Energetic Dissection of Mab-Specific Reversible Self-Association Reveals Unique Thermodynamic Signatures

Purpose Reversible self-association (RSA) remains a challenge in the development of therapeutic monoclonal antibodies (mAbs). We recently analyzed the energetics of RSA for five IgG mAbs (designated as A-E) under matched conditions and using orthogonal methods. Here we examine the thermodynamics of RSA for two of the mAbs that showed the strongest evidence of RSA (mAbs C and E) to identify underlying mechanisms. Methods Concentration-dependent dynamic light scattering and sedimentation velocity (SV) studies were carried out for each mAb over a range of temperatures. Because self-association was weak, the SV data were globally analyzed via direct boundary fitting to identify best-fit models, accurately determine interaction energetics, and account for the confounding effects of thermodynamic and hydrodynamic nonideality. Results mAb C undergoes isodesmic self-association at all temperatures examined, with the energetics indicative of an enthalpically-driven reaction offset by a significant entropic penalty. By contrast, mAb E undergoes monomer-dimer self-association, with the reaction being entropically-driven and comprised of only a small enthalpic contribution.

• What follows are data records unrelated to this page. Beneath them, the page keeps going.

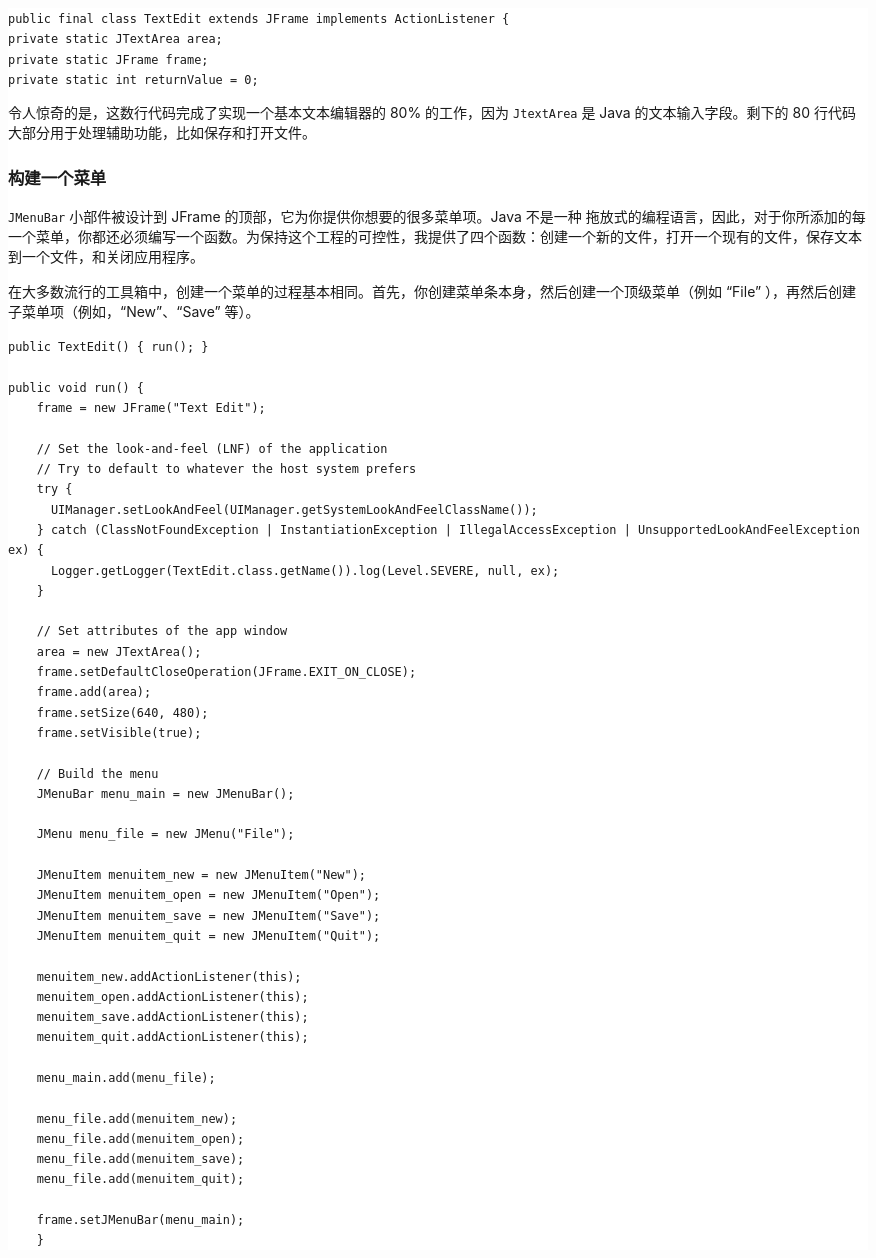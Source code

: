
 ```shell
public final class TextEdit extends JFrame implements ActionListener {
private static JTextArea area;
private static JFrame frame;
private static int returnValue = 0;
```

令人惊奇的是，这数行代码完成了实现一个基本文本编辑器的 80% 的工作，因为 `JtextArea` 是 Java 的文本输入字段。剩下的 80 行代码大部分用于处理辅助功能，比如保存和打开文件。

### 构建一个菜单

`JMenuBar` 小部件被设计到 JFrame 的顶部，它为你提供你想要的很多菜单项。Java 不是一种 拖放式的编程语言，因此，对于你所添加的每一个菜单，你都还必须编写一个函数。为保持这个工程的可控性，我提供了四个函数：创建一个新的文件，打开一个现有的文件，保存文本到一个文件，和关闭应用程序。

在大多数流行的工具箱中，创建一个菜单的过程基本相同。首先，你创建菜单条本身，然后创建一个顶级菜单（例如 “File” ），再然后创建子菜单项（例如，“New”、“Save” 等）。

```shell
public TextEdit() { run(); }

public void run() {
    frame = new JFrame("Text Edit");

    // Set the look-and-feel (LNF) of the application
    // Try to default to whatever the host system prefers
    try {
      UIManager.setLookAndFeel(UIManager.getSystemLookAndFeelClassName());
    } catch (ClassNotFoundException | InstantiationException | IllegalAccessException | UnsupportedLookAndFeelException ex) {
      Logger.getLogger(TextEdit.class.getName()).log(Level.SEVERE, null, ex);
    }

    // Set attributes of the app window
    area = new JTextArea();
    frame.setDefaultCloseOperation(JFrame.EXIT_ON_CLOSE);
    frame.add(area);
    frame.setSize(640, 480);
    frame.setVisible(true);

    // Build the menu
    JMenuBar menu_main = new JMenuBar();

    JMenu menu_file = new JMenu("File");

    JMenuItem menuitem_new = new JMenuItem("New");
    JMenuItem menuitem_open = new JMenuItem("Open");
    JMenuItem menuitem_save = new JMenuItem("Save");
    JMenuItem menuitem_quit = new JMenuItem("Quit");

    menuitem_new.addActionListener(this);
    menuitem_open.addActionListener(this);
    menuitem_save.addActionListener(this);
    menuitem_quit.addActionListener(this);

    menu_main.add(menu_file);

    menu_file.add(menuitem_new);
    menu_file.add(menuitem_open);
    menu_file.add(menuitem_save);
    menu_file.add(menuitem_quit);

    frame.setJMenuBar(menu_main);
    }
```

Conclusions Classical interpretations implicate van der Waals interactions and H-bond formation for mAb C RSA, and electrostatic interactions for mAb E. However, noting that RSA is likely coupled to additional equilibria, we also discuss the limitations of such interpretations.

Automated summary

This study investigated the thermodynamics of reversible self-association (RSA) for two monoclonal antibodies (mAbs C and E) showing strong evidence of RSA, using dynamic light scattering and sedimentation velocity studies. The results revealed that mAb C undergoes isodesmic self-association driven by enthalpy, while mAb E undergoes monomer-dimer self-association driven by entropy with minimal enthalpic contribution. The study also discussed the classical interpretations involving van der Waals and electrostatic interactions for mAbs C and E, respectively, as well as the limitations of these interpretations due to potential additional equilibria coupling with RSA.